•  
  •  
  •  
  •  
  •  
  •  
  •  
  •  
  •  
  •  
  •  
  •  
  •  
  •  
  •  
  •  
  •  
  •  
  •  
  •  
  •  
  •  
  •  
  •  

Les redevances des minicentrales utilisées à bon escient, selon Yannick Baillargeon

Chargement de l’image

La minicentrale de Val-Jalbert

Photo : Radio-Canada

Chargement de l’image

Le préfet de la MRC du Domaine-du-Roy, Yannick Baillargeon, croit que les redevances versées par Hydro-Québec pour l’exploitation des minicentrales de Val-Jalbert et de la 11e chute, au Lac-Saint-Jean, sont utilisées à bon escient et permettent à divers projets à caractère environnemental, économique et social de voir le jour.

En entrevue à l’émission C’est jamais pareil, le préfet a nuancé les propos tenus par le producteur maraîcher Jean-François Robert.

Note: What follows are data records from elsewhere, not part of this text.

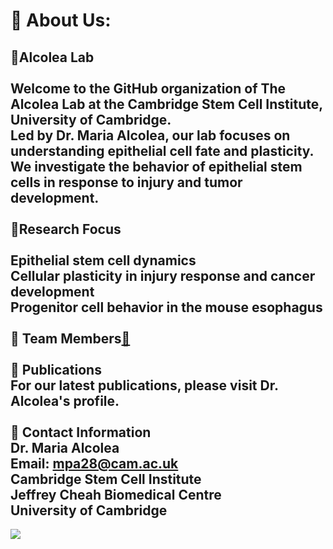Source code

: # 💫 About Us:
🔭Alcolea Lab<br><br>Welcome to the GitHub organization of The Alcolea Lab at the Cambridge Stem Cell Institute, University of Cambridge.<br>Led by Dr. Maria Alcolea, our lab focuses on understanding epithelial cell fate and plasticity. We investigate the behavior of epithelial stem cells in response to injury and tumor development.<br><br>🔬Research Focus<br><br>Epithelial stem cell dynamics<br>Cellular plasticity in injury response and cancer development<br>Progenitor cell behavior in the mouse esophagus<br><br>🤝 Team Members[🔗](/https://www.stemcells.cam.ac.uk/directory/maria-alcolea-group)<br><br>🌱 Publications<br>For our latest publications, please visit Dr. Alcolea's profile.<br><br>💬 Contact Information<br>Dr. Maria Alcolea<br>Email: mpa28@cam.ac.uk<br>Cambridge Stem Cell Institute<br>Jeffrey Cheah Biomedical Centre<br>University of Cambridge
---
[![](https://visitcount.itsvg.in/api?id=AlcoleaLab&icon=0&color=8)](https://visitcount.itsvg.in)

<!-- Proudly created with GPRM ( https://gprm.itsvg.in ) -->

Celui-ci a dénoncé, lors de la séance du conseil municipal de Saint-Félicien de lundi, le fait que les redevances soient notamment utilisées pour la réparation d’une partie d’un terrain de baseball. Selon lui, certains organismes voués à la protection de l’environnement sont sous-financés et devraient recevoir plus d’argent.

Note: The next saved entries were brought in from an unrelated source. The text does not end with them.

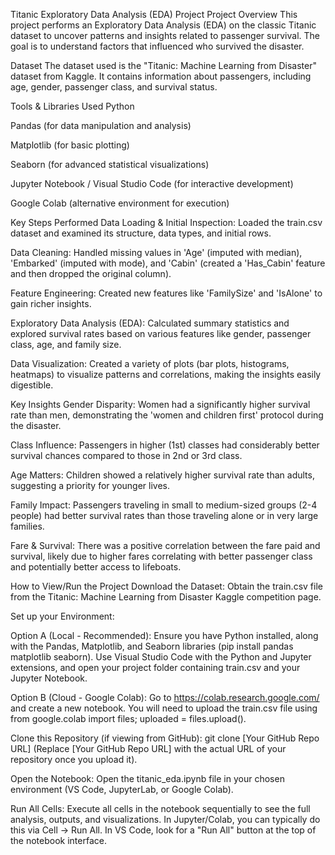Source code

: Titanic Exploratory Data Analysis (EDA) Project
Project Overview
This project performs an Exploratory Data Analysis (EDA) on the classic Titanic dataset to uncover patterns and insights related to passenger survival. The goal is to understand factors that influenced who survived the disaster.

Dataset
The dataset used is the "Titanic: Machine Learning from Disaster" dataset from Kaggle. It contains information about passengers, including age, gender, passenger class, and survival status.

Tools & Libraries Used
Python

Pandas (for data manipulation and analysis)

Matplotlib (for basic plotting)

Seaborn (for advanced statistical visualizations)

Jupyter Notebook / Visual Studio Code (for interactive development)

Google Colab (alternative environment for execution)

Key Steps Performed
Data Loading & Initial Inspection: Loaded the train.csv dataset and examined its structure, data types, and initial rows.

Data Cleaning: Handled missing values in 'Age' (imputed with median), 'Embarked' (imputed with mode), and 'Cabin' (created a 'Has_Cabin' feature and then dropped the original column).

Feature Engineering: Created new features like 'FamilySize' and 'IsAlone' to gain richer insights.

Exploratory Data Analysis (EDA): Calculated summary statistics and explored survival rates based on various features like gender, passenger class, age, and family size.

Data Visualization: Created a variety of plots (bar plots, histograms, heatmaps) to visualize patterns and correlations, making the insights easily digestible.

Key Insights
Gender Disparity: Women had a significantly higher survival rate than men, demonstrating the 'women and children first' protocol during the disaster.

Class Influence: Passengers in higher (1st) classes had considerably better survival chances compared to those in 2nd or 3rd class.

Age Matters: Children showed a relatively higher survival rate than adults, suggesting a priority for younger lives.

Family Impact: Passengers traveling in small to medium-sized groups (2-4 people) had better survival rates than those traveling alone or in very large families.

Fare & Survival: There was a positive correlation between the fare paid and survival, likely due to higher fares correlating with better passenger class and potentially better access to lifeboats.

How to View/Run the Project
Download the Dataset: Obtain the train.csv file from the Titanic: Machine Learning from Disaster Kaggle competition page.

Set up your Environment:

Option A (Local - Recommended): Ensure you have Python installed, along with the Pandas, Matplotlib, and Seaborn libraries (pip install pandas matplotlib seaborn). Use Visual Studio Code with the Python and Jupyter extensions, and open your project folder containing train.csv and your Jupyter Notebook.

Option B (Cloud - Google Colab): Go to https://colab.research.google.com/ and create a new notebook. You will need to upload the train.csv file using from google.colab import files; uploaded = files.upload().

Clone this Repository (if viewing from GitHub): git clone [Your GitHub Repo URL] (Replace [Your GitHub Repo URL] with the actual URL of your repository once you upload it).

Open the Notebook: Open the titanic_eda.ipynb file in your chosen environment (VS Code, JupyterLab, or Google Colab).

Run All Cells: Execute all cells in the notebook sequentially to see the full analysis, outputs, and visualizations. In Jupyter/Colab, you can typically do this via Cell -> Run All. In VS Code, look for a "Run All" button at the top of the notebook interface.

On comprend les gens de s’intéresser à ce qu’on fait avec l’argent des minicentrales, c’est tout à fait normal. Mais ce qu’il faut comprendre, c’est que deux programmes ont été mêlés. Hydro-Québec, quand ils font des aménagements, ils redonnent au milieu. Oui, il y a de l’environnement là-dedans, mais il y a aussi des infrastructures sportives et de loisirs. Il y a des interventions de nature patrimoniale et culturelle qui peuvent être faites. Il y a plusieurs critères, tout dépendant des projets déposés , a expliqué le préfet.

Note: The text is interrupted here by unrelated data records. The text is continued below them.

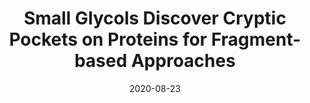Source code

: ---
title: "Small Glycols Discover Cryptic Pockets on Proteins for Fragment-based Approaches"
date: '2020-08-23'
authors: "Bansia H, Mahanta P, Yennawar NH, Ramakumar S"
reviewers: "Díaz RE, Fraser JS"

peer-review:
- disqus: 2desofk
  biorxiv_versioned: 605121v2

article:
- pdf: https://pubs.acs.org/doi/10.1021/acs.jcim.0c01126
  pmid: 33570386
---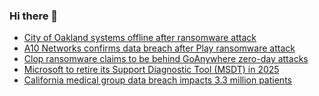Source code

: ### Hi there 👋

<!--START_SECTION:feed-->
* [City of Oakland systems offline after ransomware attack](https://www.bleepingcomputer.com/news/security/city-of-oakland-systems-offline-after-ransomware-attack/)
* [A10 Networks confirms data breach after Play ransomware attack](https://www.bleepingcomputer.com/news/security/a10-networks-confirms-data-breach-after-play-ransomware-attack/)
* [Clop ransomware claims to be behind GoAnywhere zero-day attacks](https://www.bleepingcomputer.com/news/security/clop-ransomware-claims-to-be-behind-goanywhere-zero-day-attacks/)
* [Microsoft to retire its Support Diagnostic Tool (MSDT) in 2025](https://www.bleepingcomputer.com/news/microsoft/microsoft-to-retire-its-support-diagnostic-tool-msdt-in-2025/)
* [California medical group data breach impacts 3.3 million patients](https://www.bleepingcomputer.com/news/security/california-medical-group-data-breach-impacts-33-million-patients/)
<!--END_SECTION:feed-->

<!--
**frankenk/frankenk** is a ✨ _special_ ✨ repository because its `README.md` (this file) appears on your GitHub profile.

Here are some ideas to get you started:

- 🔭 I’m currently working on ...
- 🌱 I’m currently learning ...
- 👯 I’m looking to collaborate on ...
- 🤔 I’m looking for help with ...
- 💬 Ask me about ...
- 📫 How to reach me: ...
- 😄 Pronouns: ...
- ⚡ Fun fact: ...
-->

Yannick Baillargeon rappelle que les minicentrales de Val-Jalbert et de la 11e chute sont des leviers de développement économique et que les projets choisis dans le cadre du programme de redevances doivent répondre à plusieurs critères.

Chargement de l’image

La centrale de la 11e chute sur la rivière Mistassini

Photo : Radio-Canada / Mélissa Paradis

Le volet territorial doit toucher plus de trois municipalités. Dans le cadre du volet local, les mandataires des projets doivent recevoir l’appui de la municipalité.

On a le développement de la filière biocharbon, qui est un projet environnemental. 54 000 $ ont été investis du programme des minicentrales. Ça a généré des investissements totaux de 507 000 $ , a-t-il fait valoir.

Il ajoute que des initiatives visant le développement du transport collectif et adapté font partie des projets déposés au volet territorial.

« Il y a beaucoup de projets soumis et qui viennent en lien avec de saines habitudes de vie. Ça amène des projets porteurs pour le territoire. On s’entend qu’on ne peut pas mettre l’argent dans les systèmes d’égouts et dans l’asphalte. On utilise l’eau comme levier économique.  »

— Une citation de  Yannick Baillargeon, préfet, MRC Domaine-du-Roy

Yannick Baillargeon précise que les minicentrales se distinguent d’autres programmes de redevances, puisqu’il s’agit d’un projet 100 % communautaire .

Si l’on compare à l’éolien, c’est 50 % , enchaîne le préfet de la MRC du Domaine-du-Roy.

Enfin, Yannick Baillargeon rappelle qu’un montant de 250 000 $ généré par l’exploitation de la minicentrale de Val-Jalbert est versé au village historique pour son développement.

Vos commentaires

Veuillez noter que Radio-Canada ne cautionne pas les opinions exprimées. Vos commentaires seront modérés, et publiés s’ils respectent la nétiquette. Bonne discussion !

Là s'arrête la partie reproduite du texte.